Bel then moved the quill to the far left side of the map, sketching out two circles.
“The number of soldiers capable of facing an Overlord of the enemy army in a one-on-one duel? In our forces, there are but two. Myself, and Grisha.”
Alter, the 8th Circle mage and former Tower Master, was present, of course… but even he, it seemed, was not considered a force capable of confronting the Overlord on equal footing.
“We are critically short on general-class power. Our soldiers continue to fall, while those blasted demons use the fallen to swell the ranks of their mutations.”
His words were true. The war situation was overwhelmingly unfavorable.
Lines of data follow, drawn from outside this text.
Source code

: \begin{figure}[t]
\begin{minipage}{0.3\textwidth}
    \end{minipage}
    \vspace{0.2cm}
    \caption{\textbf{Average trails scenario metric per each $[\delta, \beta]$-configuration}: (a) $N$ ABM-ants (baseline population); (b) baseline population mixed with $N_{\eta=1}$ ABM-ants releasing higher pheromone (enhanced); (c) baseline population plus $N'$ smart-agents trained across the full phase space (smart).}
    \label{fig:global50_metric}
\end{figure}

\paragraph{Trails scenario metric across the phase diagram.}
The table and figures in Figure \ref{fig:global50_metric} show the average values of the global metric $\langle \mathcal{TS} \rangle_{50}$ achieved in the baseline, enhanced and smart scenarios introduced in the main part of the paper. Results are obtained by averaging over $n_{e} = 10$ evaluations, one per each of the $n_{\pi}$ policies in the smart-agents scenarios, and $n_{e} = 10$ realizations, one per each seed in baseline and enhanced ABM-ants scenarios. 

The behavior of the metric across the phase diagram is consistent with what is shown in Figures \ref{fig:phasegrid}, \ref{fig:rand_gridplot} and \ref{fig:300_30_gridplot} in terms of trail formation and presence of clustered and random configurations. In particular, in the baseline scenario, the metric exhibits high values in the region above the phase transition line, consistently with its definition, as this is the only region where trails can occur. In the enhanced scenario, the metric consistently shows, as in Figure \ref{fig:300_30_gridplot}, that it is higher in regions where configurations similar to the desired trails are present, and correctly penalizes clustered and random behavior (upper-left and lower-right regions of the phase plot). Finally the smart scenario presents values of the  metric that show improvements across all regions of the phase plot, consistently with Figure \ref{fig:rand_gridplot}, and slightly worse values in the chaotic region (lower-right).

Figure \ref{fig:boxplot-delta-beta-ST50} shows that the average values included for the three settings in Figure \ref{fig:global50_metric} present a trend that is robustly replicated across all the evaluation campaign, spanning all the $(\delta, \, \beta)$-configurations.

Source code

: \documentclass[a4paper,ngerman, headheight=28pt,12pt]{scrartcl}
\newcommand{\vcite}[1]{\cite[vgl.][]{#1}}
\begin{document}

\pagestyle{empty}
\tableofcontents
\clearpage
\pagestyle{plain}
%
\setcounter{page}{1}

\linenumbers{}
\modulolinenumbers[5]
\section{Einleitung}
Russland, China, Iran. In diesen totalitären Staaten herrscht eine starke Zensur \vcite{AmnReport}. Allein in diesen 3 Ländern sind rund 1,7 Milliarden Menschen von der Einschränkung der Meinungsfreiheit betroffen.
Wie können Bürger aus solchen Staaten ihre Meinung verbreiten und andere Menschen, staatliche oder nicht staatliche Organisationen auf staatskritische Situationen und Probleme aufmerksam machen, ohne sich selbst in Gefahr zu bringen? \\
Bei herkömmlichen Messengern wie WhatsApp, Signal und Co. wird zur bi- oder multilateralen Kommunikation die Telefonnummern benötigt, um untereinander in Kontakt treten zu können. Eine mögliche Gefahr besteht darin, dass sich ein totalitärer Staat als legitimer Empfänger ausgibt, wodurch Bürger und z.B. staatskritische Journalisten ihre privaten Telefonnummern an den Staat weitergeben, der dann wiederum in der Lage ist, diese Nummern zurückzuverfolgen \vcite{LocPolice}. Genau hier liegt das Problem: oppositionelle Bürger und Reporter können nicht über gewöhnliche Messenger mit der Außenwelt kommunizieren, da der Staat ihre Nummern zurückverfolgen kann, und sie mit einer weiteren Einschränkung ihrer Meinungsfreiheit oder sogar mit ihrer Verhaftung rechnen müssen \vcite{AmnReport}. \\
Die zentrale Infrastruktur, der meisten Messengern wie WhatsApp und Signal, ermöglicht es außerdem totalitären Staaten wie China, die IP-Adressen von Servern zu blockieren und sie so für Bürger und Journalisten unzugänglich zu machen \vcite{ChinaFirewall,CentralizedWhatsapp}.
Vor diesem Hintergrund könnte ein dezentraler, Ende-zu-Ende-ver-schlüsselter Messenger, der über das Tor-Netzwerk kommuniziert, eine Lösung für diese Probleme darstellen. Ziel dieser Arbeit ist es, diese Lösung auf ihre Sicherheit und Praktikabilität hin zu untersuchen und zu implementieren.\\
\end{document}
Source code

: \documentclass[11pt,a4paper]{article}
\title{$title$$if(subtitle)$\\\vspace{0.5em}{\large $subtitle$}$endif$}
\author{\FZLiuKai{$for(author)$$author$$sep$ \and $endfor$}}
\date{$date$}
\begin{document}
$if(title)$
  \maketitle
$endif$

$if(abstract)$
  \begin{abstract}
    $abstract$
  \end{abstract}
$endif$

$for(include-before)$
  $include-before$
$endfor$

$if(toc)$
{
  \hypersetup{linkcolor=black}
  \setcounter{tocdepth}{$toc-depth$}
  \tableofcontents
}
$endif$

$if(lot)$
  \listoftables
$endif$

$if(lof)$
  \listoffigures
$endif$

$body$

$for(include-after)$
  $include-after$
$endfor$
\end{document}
Defeat was a certainty.
“Even if we force our way into the enemy lines, the imbalance in general-class power will predetermine our loss. And if we simply drag things out, the situation will not change. Our numbers will only dwindle while theirs multiply.”
“Isn’t there one more among the general class?”
Grisha asked, raising her hand with a perplexed expression. Her eyes… were somehow fixed upon me.
“…Me?”
Me, general class…? You’re saying I’m on the same level as Bel standing over there?
Capable of standing against an Overlord in single combat?
This holy woman must have finally cracked after prolonged exposure to the horrors of war.
“Vin is excluded. While his current abilities aren’t vastly different from ours… his growth potential far surpasses it. If he were injured fighting the Overlord, the entire continent would suffer a great loss.”
…On what basis are they judging me to be general-class?
I’ve barely made it to page 80 of ‘The Fundamentals of Intermediate Magic’. I’m only just into the second chapter of ‘A History and Understanding of Lightning Magic’.
“Hmph…”
I can’t exactly confess my secrets now, can I? This is truly driving me mad.